§ Work item
Nothing but the lines from the one with "Fatima (Rasoolullah (ﷺ)" through the final line of the listing should appear in the answer, each copied exactly.

§ Data for processing
***

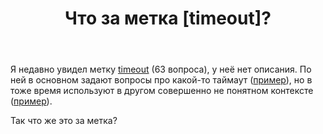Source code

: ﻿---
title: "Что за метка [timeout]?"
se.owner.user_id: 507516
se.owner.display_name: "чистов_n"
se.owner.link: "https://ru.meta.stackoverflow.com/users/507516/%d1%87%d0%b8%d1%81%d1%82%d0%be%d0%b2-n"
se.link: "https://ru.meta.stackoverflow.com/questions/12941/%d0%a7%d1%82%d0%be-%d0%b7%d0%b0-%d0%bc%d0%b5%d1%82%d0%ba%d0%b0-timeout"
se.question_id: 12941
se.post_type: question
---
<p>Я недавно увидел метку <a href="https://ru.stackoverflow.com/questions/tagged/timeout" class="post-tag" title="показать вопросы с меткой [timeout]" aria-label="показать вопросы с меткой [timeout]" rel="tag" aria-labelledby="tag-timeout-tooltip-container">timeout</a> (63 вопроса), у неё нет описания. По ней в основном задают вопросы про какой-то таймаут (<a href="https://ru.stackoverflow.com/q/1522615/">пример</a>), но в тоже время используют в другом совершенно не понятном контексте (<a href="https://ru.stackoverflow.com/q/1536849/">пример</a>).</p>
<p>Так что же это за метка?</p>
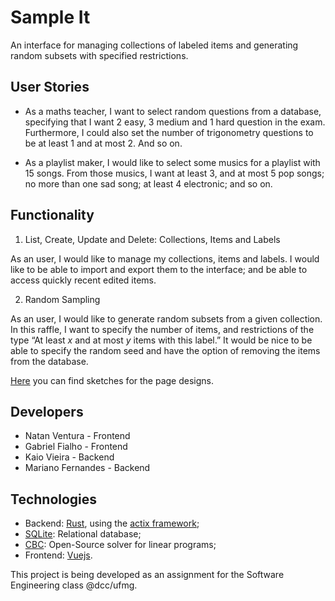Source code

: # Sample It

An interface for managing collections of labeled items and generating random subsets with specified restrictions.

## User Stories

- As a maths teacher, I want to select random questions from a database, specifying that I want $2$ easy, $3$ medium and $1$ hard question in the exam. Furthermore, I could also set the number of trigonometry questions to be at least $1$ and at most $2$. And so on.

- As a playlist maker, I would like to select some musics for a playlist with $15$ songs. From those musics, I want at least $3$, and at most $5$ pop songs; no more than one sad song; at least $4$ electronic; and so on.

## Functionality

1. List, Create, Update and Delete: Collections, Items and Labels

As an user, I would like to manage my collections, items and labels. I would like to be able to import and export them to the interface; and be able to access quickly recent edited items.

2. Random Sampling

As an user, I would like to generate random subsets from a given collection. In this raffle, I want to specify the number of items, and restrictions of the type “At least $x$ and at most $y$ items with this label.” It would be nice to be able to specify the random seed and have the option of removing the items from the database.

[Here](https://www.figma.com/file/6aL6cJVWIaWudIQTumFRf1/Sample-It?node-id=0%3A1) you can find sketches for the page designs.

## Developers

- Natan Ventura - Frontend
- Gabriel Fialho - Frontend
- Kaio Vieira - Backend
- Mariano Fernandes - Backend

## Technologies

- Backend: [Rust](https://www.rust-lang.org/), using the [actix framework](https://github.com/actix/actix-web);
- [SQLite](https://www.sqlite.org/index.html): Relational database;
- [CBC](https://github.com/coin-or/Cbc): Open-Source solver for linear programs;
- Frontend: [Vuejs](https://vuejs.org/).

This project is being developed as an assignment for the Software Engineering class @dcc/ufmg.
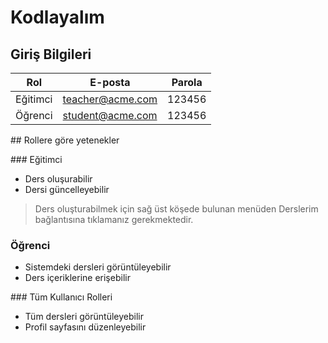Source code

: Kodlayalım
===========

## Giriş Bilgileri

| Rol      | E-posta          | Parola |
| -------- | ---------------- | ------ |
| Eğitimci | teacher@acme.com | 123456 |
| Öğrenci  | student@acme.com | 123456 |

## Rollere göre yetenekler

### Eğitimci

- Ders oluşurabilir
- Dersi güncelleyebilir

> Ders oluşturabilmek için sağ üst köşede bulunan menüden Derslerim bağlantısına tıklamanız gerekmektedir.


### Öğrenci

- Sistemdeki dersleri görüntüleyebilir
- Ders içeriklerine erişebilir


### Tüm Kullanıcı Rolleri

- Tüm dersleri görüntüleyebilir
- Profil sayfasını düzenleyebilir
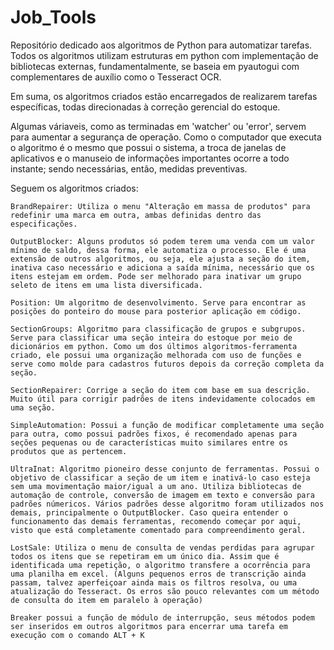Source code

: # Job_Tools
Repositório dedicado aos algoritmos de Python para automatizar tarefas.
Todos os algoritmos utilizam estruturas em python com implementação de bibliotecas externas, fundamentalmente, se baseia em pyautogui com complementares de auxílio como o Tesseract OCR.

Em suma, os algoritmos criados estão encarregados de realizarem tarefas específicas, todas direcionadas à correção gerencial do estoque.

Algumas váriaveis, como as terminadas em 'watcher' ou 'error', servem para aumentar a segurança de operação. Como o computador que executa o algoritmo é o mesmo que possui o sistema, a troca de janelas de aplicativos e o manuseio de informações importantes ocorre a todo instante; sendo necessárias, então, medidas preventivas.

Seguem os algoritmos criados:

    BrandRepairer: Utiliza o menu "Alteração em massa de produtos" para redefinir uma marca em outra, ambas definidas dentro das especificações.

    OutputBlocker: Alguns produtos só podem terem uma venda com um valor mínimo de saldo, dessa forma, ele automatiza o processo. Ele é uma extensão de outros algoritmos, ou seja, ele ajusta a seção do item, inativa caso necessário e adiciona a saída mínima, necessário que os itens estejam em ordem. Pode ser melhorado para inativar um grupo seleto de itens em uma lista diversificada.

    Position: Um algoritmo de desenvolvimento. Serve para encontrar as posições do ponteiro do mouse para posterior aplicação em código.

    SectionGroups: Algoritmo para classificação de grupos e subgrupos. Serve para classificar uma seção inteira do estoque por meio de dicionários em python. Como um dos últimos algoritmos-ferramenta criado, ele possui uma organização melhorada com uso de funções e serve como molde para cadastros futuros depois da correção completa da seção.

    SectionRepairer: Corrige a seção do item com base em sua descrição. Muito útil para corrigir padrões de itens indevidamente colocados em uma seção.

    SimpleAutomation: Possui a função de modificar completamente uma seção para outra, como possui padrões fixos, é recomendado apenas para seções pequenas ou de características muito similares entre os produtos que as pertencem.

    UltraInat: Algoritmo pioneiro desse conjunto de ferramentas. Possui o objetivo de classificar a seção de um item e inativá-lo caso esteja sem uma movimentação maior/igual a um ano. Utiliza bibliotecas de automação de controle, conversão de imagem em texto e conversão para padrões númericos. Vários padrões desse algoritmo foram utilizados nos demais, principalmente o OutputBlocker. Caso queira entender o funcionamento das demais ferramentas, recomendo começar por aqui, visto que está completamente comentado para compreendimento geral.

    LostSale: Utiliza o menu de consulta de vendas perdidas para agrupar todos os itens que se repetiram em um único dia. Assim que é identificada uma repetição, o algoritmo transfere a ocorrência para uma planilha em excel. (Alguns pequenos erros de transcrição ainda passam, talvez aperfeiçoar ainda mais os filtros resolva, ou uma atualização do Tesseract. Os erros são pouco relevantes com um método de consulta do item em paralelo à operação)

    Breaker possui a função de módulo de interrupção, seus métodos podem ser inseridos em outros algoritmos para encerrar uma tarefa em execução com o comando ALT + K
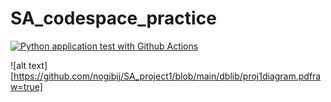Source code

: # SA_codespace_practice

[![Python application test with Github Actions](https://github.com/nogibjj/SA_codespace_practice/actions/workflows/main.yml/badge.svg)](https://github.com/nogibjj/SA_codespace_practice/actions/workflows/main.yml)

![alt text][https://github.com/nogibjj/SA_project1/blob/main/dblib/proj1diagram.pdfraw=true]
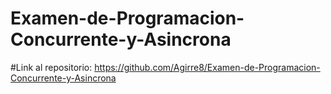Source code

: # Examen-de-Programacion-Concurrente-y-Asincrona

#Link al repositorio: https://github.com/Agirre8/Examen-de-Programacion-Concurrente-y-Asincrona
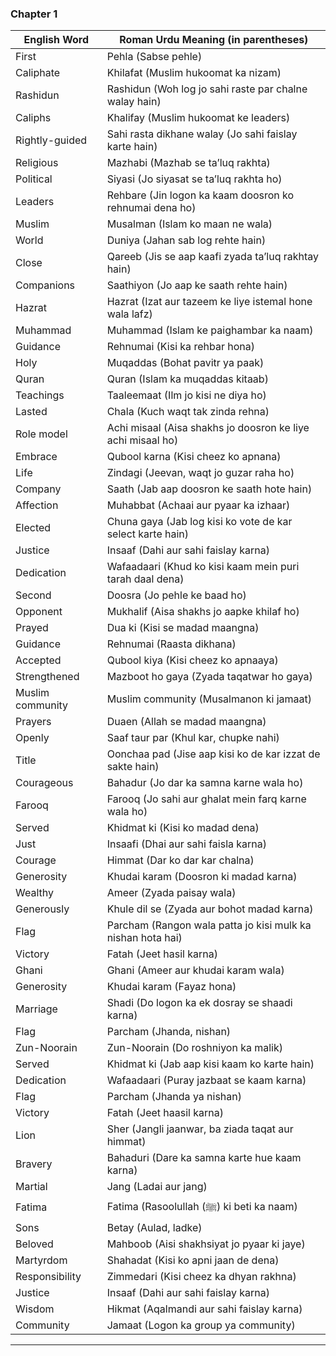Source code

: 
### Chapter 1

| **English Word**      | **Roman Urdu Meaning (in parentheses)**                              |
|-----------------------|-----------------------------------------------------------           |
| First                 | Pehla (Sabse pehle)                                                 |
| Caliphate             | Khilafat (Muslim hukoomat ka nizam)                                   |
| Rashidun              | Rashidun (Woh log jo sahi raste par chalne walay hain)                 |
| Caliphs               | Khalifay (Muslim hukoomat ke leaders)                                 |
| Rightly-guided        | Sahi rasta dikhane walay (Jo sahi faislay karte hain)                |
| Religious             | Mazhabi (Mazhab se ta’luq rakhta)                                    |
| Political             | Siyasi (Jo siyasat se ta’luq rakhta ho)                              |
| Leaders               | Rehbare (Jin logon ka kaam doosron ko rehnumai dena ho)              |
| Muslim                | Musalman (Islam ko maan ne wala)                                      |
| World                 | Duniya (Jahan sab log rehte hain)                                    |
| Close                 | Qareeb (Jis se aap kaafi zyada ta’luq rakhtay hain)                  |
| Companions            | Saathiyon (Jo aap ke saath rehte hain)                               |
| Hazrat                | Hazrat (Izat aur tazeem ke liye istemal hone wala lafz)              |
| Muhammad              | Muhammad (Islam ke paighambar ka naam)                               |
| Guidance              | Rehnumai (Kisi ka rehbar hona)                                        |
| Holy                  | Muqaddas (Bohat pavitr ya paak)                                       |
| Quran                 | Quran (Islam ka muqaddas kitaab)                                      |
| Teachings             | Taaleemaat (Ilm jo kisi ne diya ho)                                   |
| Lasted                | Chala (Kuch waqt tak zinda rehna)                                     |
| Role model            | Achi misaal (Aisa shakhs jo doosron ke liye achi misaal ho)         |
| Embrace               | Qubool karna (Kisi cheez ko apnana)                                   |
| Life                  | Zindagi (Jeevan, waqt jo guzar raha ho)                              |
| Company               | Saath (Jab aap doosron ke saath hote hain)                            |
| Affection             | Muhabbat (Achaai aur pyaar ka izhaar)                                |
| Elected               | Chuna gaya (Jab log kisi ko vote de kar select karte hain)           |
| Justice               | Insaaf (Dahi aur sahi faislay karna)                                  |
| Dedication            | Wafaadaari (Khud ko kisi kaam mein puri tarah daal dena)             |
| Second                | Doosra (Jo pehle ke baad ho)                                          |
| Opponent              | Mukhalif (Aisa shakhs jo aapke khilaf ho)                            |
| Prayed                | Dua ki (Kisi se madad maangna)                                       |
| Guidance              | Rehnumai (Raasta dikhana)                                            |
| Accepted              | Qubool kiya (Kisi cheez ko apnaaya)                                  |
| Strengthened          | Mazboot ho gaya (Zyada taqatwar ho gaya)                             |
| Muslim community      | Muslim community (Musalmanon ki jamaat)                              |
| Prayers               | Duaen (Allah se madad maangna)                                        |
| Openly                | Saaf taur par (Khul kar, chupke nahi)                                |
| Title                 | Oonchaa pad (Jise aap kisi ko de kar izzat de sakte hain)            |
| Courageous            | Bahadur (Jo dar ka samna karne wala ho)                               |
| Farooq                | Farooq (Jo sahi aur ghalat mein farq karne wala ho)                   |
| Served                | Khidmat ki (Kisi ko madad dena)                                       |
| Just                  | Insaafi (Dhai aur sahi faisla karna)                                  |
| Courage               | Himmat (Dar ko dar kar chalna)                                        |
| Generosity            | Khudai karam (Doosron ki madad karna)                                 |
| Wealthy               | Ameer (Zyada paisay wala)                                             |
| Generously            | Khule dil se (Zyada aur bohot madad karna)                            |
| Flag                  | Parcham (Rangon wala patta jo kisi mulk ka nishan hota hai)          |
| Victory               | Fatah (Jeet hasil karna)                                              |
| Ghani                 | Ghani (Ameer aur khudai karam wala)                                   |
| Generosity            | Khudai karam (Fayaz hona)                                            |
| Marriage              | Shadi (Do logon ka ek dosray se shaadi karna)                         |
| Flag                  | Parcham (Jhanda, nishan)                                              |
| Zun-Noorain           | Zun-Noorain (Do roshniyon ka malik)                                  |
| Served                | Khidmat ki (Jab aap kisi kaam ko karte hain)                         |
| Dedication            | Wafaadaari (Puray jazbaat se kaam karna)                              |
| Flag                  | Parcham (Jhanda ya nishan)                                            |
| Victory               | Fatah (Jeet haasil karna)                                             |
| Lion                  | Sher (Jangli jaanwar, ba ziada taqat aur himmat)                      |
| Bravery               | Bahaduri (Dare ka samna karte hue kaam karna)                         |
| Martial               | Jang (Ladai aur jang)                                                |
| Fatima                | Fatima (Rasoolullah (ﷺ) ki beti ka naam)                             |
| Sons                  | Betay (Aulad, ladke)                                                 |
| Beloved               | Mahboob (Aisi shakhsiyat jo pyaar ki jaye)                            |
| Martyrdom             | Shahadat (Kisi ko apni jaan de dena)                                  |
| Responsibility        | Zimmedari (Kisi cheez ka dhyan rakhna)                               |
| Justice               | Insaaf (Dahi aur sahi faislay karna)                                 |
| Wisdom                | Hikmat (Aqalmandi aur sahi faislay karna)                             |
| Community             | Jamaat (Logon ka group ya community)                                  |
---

***

§ Solution to this problem
| Fatima                | Fatima (Rasoolullah (ﷺ) ki beti ka naam)                             |
| Sons                  | Betay (Aulad, ladke)                                                 |
| Beloved               | Mahboob (Aisi shakhsiyat jo pyaar ki jaye)                            |
| Martyrdom             | Shahadat (Kisi ko apni jaan de dena)                                  |
| Responsibility        | Zimmedari (Kisi cheez ka dhyan rakhna)                               |
| Justice               | Insaaf (Dahi aur sahi faislay karna)                                 |
| Wisdom                | Hikmat (Aqalmandi aur sahi faislay karna)                             |
| Community             | Jamaat (Logon ka group ya community)                                  |
---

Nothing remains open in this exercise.